Updating the Application for New or Deprecated Types

Depending on whether a new message type is added or an old one is deprecated, the application will need to be updated to support these changes.

New Message Type is Added

When a new message type is added, we need to do the following:

  1. Update the package that supports this type to the latest version
  2. Build the parser to support this new type

For example, say Osmosis releases v15 with a new message type we need to parse, but our application includes Osmosis v14.

We would need to update our application's Osmosis version and build the parser to support this new message type.

Old Message Type is Deprecated

Chain developers sometimes remove old message types as they are deprecated. Unfortunately, this does not remove the messages from the node since they are written into old state.

This makes it particularly difficult for the application to handle missing message types. Without the type in the code, we cannot parse the message into its underlying type and we cannot support the message.

We handle this by:

  1. Finding the old message definition codec in the old version of the chain code
  2. Include this message definition codec in our fork of Lens so that Lens can figure out how to handle the type.
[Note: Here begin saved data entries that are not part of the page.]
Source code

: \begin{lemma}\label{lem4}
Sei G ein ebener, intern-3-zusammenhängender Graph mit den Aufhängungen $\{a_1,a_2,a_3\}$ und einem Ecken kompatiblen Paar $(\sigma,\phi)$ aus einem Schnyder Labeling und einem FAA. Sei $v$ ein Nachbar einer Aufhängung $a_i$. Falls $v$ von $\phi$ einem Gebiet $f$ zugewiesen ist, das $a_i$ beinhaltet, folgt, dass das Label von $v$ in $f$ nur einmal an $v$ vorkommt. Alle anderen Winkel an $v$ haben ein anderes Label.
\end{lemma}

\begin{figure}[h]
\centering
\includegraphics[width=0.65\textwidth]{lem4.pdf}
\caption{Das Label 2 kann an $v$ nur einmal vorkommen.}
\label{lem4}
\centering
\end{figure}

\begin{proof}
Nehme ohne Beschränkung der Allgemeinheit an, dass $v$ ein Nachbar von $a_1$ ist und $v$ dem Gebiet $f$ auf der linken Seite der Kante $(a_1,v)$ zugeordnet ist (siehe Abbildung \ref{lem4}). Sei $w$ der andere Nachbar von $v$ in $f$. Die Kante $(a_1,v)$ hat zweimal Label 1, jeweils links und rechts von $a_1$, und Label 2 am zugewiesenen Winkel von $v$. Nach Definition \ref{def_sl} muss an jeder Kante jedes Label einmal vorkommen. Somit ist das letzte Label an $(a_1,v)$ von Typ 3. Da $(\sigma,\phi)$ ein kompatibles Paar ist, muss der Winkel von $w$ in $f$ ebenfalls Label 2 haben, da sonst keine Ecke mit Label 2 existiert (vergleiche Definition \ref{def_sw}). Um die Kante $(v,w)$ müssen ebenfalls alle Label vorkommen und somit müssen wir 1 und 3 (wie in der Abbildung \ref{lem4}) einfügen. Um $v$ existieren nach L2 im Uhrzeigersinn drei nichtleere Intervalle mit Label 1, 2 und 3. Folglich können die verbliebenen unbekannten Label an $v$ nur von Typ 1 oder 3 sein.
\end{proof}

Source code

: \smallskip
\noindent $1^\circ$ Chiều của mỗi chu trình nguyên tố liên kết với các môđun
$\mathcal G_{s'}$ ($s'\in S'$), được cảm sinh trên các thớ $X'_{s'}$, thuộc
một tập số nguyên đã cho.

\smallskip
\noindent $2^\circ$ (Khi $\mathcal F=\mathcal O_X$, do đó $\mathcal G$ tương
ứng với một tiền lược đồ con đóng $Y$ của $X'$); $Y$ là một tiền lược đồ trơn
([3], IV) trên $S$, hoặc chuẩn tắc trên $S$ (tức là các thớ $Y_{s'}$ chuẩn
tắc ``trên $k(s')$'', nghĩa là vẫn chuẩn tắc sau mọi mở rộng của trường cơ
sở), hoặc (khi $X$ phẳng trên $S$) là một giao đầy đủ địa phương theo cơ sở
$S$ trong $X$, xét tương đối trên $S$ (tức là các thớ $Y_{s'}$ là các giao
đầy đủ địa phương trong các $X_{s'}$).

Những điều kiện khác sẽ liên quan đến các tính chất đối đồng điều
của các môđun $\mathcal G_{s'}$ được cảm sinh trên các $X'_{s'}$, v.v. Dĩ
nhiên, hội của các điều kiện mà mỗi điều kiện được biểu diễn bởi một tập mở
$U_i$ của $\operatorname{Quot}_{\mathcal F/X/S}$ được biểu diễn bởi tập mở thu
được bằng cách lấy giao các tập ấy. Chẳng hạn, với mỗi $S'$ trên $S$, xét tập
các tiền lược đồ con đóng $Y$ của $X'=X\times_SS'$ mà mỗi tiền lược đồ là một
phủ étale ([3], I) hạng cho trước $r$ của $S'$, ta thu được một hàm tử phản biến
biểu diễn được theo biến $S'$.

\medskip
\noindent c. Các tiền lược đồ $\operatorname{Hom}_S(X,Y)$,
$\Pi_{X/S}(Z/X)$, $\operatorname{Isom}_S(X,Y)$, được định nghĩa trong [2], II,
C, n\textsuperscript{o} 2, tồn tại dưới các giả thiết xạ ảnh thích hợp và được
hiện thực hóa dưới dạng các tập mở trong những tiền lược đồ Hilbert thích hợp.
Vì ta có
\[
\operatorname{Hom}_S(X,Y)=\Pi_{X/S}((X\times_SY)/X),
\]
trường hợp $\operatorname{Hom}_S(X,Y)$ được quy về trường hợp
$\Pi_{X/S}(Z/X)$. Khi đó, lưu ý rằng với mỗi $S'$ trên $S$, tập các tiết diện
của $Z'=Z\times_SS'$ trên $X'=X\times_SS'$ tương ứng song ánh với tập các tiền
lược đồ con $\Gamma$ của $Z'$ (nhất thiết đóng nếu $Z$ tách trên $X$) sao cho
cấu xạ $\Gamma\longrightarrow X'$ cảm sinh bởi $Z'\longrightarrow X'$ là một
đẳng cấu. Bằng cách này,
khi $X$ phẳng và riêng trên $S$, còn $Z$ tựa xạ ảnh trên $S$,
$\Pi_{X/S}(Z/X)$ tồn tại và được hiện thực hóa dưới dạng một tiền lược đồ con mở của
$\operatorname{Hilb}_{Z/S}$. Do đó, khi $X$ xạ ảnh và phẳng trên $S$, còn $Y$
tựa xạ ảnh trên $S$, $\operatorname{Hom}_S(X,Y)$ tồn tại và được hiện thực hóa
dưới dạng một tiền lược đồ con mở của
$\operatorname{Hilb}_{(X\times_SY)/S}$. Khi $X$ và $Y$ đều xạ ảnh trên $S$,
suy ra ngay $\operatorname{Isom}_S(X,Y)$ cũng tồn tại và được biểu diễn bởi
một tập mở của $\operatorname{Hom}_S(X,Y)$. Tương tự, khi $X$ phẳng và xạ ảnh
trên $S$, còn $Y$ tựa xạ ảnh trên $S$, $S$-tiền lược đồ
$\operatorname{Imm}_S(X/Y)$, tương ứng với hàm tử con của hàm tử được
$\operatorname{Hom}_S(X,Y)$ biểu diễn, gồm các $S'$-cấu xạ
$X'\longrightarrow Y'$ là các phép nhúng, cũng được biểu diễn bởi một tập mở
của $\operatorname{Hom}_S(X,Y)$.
This allows Lens to handle old types internally instead of trying to rely on chain developers to always include their old message definitions.

Further Support

The above 2 instances have some serious implications that need to be understood. With the fast-paced nature of some of these blockchain codebases, we will need to be on top of the module changes introduced in order to support new versions.

Sometimes chain developers will, when releasing a new version, introduce new types and deprecate old types at the same time. That means both methods above will have to happen at once.

Deep Dive

Every message in the Cosmos SDK must satisfy the Msg interface. Messages are "module-specific objects that trigger state transitions within the scope of the module they belong to."
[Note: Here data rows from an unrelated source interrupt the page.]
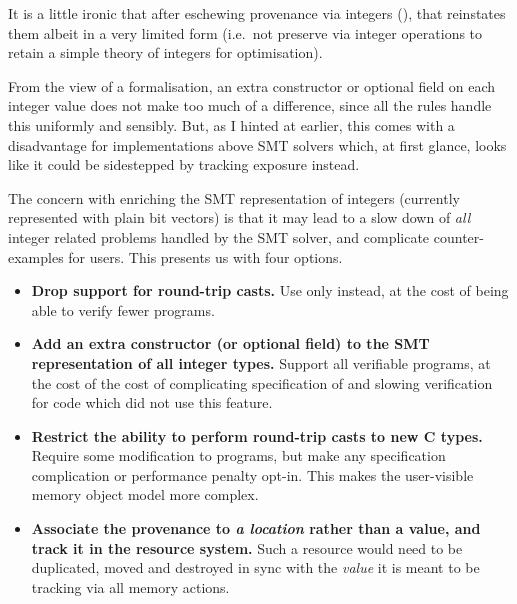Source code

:It is a little ironic that after eschewing provenance via integers (),
that  reinstates them albeit in a very limited form (i.e.\ not preserve
via integer operations to retain a simple theory of integers for optimisation).

From the view of a formalisation, an extra constructor or optional field on
each integer value does not make too much of a difference, since all the rules
handle this uniformly and sensibly. But, as I hinted at earlier, this comes
with a disadvantage for implementations above SMT solvers which, at first
glance, looks like it could be sidestepped by tracking exposure instead.

The concern with enriching the SMT representation of integers (currently
represented with plain bit vectors) is that it may lead to a slow down of
\emph{all} integer related problems handled by the SMT solver, and complicate
counter-examples for users. This presents us with four options.
\begin{itemize}
    \item \textbf{Drop support for round-trip casts.} Use only
         instead, at the cost of being able
        to verify fewer programs.
    \item \textbf{Add an extra constructor (or optional field) to the SMT
        representation of all integer types.} Support all  verifiable
        programs, at the cost of the cost of complicating specification of
        and slowing verification for code which did not use this feature.
    \item \textbf{Restrict the ability to perform round-trip casts to new C
        types.} Require some modification to  programs, but
        make any specification complication or performance penalty opt-in. This
        makes the user-visible memory object model more complex.\label{sn:optin-typedef-subtype}
    \item \textbf{Associate the provenance to \emph{a location} rather than a
        value, and track it in the resource system.} Such a resource would need
        to be duplicated, moved and destroyed in sync with the \emph{value} it
        is meant to be tracking via all memory actions.
\end{itemize}

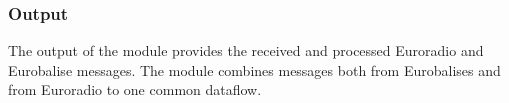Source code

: \documentclass{template/openetcs_report}
\begin{document}
%  
%  
%  
%  
 




\subsubsection{Output}
The output of the module provides the received and processed Euroradio and Eurobalise messages. The module combines messages both from Eurobalises and from Euroradio to one common dataflow.
\end{document}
We use this to our application's advantage by:

  1. Taking the raw Message in Msg received from the block processor
  2. Figuring out the actual type of the Message
  3. Passing the Msg to a custom-built parser for that message type
  4. Turning the Msg into its actual Message type
  5. Using that type during Message parsing

An Example: MsgMultiSend

As a simple example, take our support for the base Cosmos SDK message type /cosmos.bank.v1beta1.MsgMultiSend. Lets dive into the lifecycle of a transaction that includes this message.

Block Processor

For Block N, our block processor gathers the full list of transactions. These transactions include a list of messages, all of the base Msg type.
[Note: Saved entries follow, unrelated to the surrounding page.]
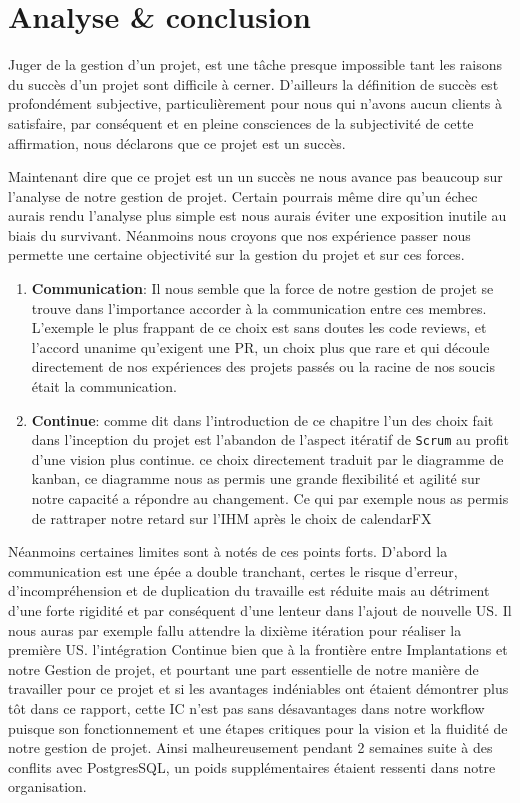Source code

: \documentclass[a4paper,french,final]{memoir}
\begin{document}
\section{Analyse \& conclusion}

Juger de la gestion d'un projet, est une tâche presque impossible tant les raisons du succès d'un projet
sont difficile à cerner. D'ailleurs la définition de succès est profondément subjective, particulièrement
pour nous qui n'avons aucun clients à satisfaire, par conséquent et en pleine consciences de la subjectivité
de cette affirmation, nous déclarons que ce projet est un succès.


Maintenant dire que ce projet est un un succès ne nous avance pas beaucoup sur l'analyse de notre gestion de
projet. Certain pourrais même dire qu'un échec aurais rendu l'analyse plus simple est nous aurais éviter une
exposition inutile au biais du survivant. Néanmoins nous croyons que nos expérience passer nous permette une
certaine objectivité sur la gestion du projet et sur ces forces.
\begin{enumerate}
	\item  \textbf{Communication}: Il nous semble que la force de notre gestion de projet se trouve dans
	l'importance accorder à la communication entre ces membres.
	L'exemple le plus frappant de ce choix est sans doutes les code reviews, et l'accord unanime qu'exigent
	une PR, un choix plus que rare et qui découle directement de nos expériences des projets passés ou
	la racine de nos soucis était la communication.

	\item \textbf{Continue}: comme dit dans l'introduction de ce chapitre l'un des choix fait dans l'inception du projet est l'abandon de l'aspect itératif de \texttt{Scrum} au profit d'une vision plus continue. ce choix directement traduit	par le diagramme de kanban, ce diagramme nous as permis une grande flexibilité et agilité sur notre capacité a répondre au changement. Ce qui par exemple nous as permis de rattraper notre retard sur l'IHM après le choix de calendarFX
\end{enumerate}

Néanmoins certaines limites sont à notés de ces points forts. D'abord la communication est une épée a double tranchant, certes le risque d'erreur, d'incompréhension et de duplication du
travaille est réduite mais au détriment d'une forte rigidité et par conséquent d'une lenteur dans l'ajout de nouvelle US. Il nous auras par exemple fallu attendre la dixième itération pour
réaliser la première US. l'intégration Continue bien que à la frontière entre Implantations et notre Gestion de projet, et pourtant une part essentielle de notre manière de
travailler pour ce projet et si les avantages indéniables ont étaient démontrer plus tôt dans ce rapport, cette IC n'est pas sans désavantages dans notre workflow puisque son fonctionnement et
une étapes critiques pour la vision et la fluidité de notre gestion de projet. Ainsi malheureusement pendant 2 semaines suite à des conflits avec PostgresSQL, un poids supplémentaires étaient ressenti dans notre
organisation.
\end{document}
Each of the transactions in the block get passed to our Transaction Processor.

Transaction Processor

When a transaction reaches the transaction processor function, we loop through each of the messages in the transaction.

For each message, the application:

  1. Gets the message type string
  2. Finds the appropriate handler function for the message type
  3. Passes the raw Msg value to the handler parser function for processing

Cosmos MsgMultiSend Parser

Source found here.

In the code found above, the application does the following:

  1. Casts the raw Msg into the actual message type and stores that in our interface for later
sf.CosmosMsgMultiSend = msg.(*bankTypes.MsgMultiSend)
  1. Uses the actual code provided by the Cosmos bank module to parse out the required data. In the below code block, the application uses the MsgMultiSend.Inputs variable to pull the Sent coins out of the message.
for _, input := range sf.CosmosMsgMultiSend.Inputs {
    for _, coin := range input.Coins {
        if currentTotal, ok := sentMap[coin.Denom]; ok {
            sentMap[coin.Denom] = currentTotal.Add(coin.Amount)
        } else {
            sentMap[coin.Denom] = coin.Amount
        }
    }
}

This allows the application to use the actual block chain code to handle data stored on the blockchain.